Endoscopy is another common study used to diagnose GERD. Endoscopy involves placing a flexible tube with a
camera at its end down into the stomach through the mouth. Endoscopy allows complete visualization of the esophagus and stomach
enabling your doctor to assess for damage due to reflux such as esophagitis or gastritis. Endoscopy can also diagnosis a reflux
stricture - narrowing from repeat bouts of inflammation, healing, and then scarring.
Still
another study which gives information similar to that provided by an endoscopy is an Upper GI series or barium swallow. This
involves the drinking of barium, a liquid which lights up on x-ray, by the patient. After the patient drinks the barium, a
series of xrays are taken of the esophagus which appears lighted up from being coated with barium. The upper GI can show the
acid reflux as well as display any scarring or inflammation that my have resulted from years of reflux. An UGI can diagnose
the presence of a hiatal hernia which basically means the stomach, instead of staying down in the abdomen, will occasionally
migrate up into the chest through a too large opening in the diaphragm. While an upper GI or barium swallow can give similar
information to an endoscopy, endoscopy is the only study that allows for biopsies to be taken.
Since
poor peristalsis of the esophagus can affect how effective surgery is, some surgeons will recommend performing a study called
esophageal manometry to study how well the patient's esophagus contracts. This involves placing a small flexible tube into
the nose and down the esophagus. This tube has a sensor at its tip that measures the pressure exerted on it in the various
segments of the esophagus.
How do I prepare for surgery?
In addition to the diagnostic studies listed above, your doctor
will want you to obtain some blood work prior to surgery. The blood work required is usually a complete blood count, a chemistry
panel, and bleeding studies. An EKG and CXR will likely be required to assess your overall risk of developing a complication
from general anesthesia if you are over the age of 40.
How
is the surgery performed?
A procedure called fundoplication
is performed to reinforce the LES, allowing it close off the esophagus when the stomach is full to prevent regurgitation of
acid into the stomach. The uppermost part of your stomach, the fundus, is partially wrapped around the lower aspect of your
esophagus. When the stomach distends with food, it puts pressure against the lower aspect of the esophagus closing it off
to prevent entry of acid into the esophagus. If you have a hiatal hernia, a condition in which your stomach slides into your
chest via a too large opening in your diaphragm, it is repaired at the time of the fundoplication by closing the hole in your
diaphragm.
The surgery can be performed either open or laparoscopically (discussed below).

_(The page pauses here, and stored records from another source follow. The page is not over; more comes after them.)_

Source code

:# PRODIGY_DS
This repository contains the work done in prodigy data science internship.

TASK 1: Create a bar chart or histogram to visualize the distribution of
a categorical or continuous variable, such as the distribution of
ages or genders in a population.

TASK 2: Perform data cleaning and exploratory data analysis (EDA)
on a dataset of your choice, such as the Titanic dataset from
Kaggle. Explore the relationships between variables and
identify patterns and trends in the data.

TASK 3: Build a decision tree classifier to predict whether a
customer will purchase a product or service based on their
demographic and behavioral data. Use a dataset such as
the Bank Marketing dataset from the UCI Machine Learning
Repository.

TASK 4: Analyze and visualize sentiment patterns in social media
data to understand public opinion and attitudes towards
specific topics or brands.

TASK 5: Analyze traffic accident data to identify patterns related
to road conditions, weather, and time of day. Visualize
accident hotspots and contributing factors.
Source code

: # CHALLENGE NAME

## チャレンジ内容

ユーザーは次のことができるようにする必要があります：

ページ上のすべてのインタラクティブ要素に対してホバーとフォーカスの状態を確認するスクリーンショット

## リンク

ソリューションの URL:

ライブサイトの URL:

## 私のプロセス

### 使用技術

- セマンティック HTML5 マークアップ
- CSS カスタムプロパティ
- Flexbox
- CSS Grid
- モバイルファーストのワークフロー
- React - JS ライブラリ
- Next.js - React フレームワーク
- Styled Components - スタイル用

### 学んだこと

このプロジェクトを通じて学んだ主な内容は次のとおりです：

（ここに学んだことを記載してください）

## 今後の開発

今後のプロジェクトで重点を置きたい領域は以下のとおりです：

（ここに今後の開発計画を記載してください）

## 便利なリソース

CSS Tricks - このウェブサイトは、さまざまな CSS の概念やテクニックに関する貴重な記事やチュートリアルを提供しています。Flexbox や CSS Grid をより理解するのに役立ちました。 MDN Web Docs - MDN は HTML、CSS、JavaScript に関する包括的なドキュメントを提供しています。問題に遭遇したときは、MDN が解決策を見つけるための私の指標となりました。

If performed open, you will have an incision made from the base of your breast bone to just above your belly button. The liver
is raised to expose the area where the esophagus meets the stomach. A space behind the esophagus is made to accommodate the
eventual wrap. Then the fundus of the stomach is freed from its attachments to the spleen. Finally, the fundus of the stomach
is wrapped around the esophagus and secured in place.
If the procedure is performed laparoscopically,
the larger incision is replaced by four or five half-inch to inch long incisions. The first incision is made by the belly
button. This is where the camera trocar (a long tube-like instrument) is placed. Then, an additional three or four incisions
are made to accommodate the other instruments.
95% of the time the surgery can be performed
via a laparoscopic procedure. A larger incision is made if a lot of scar tissue from previous surgery is encountered or if there is significant bleeding that needs to be controlled quickly.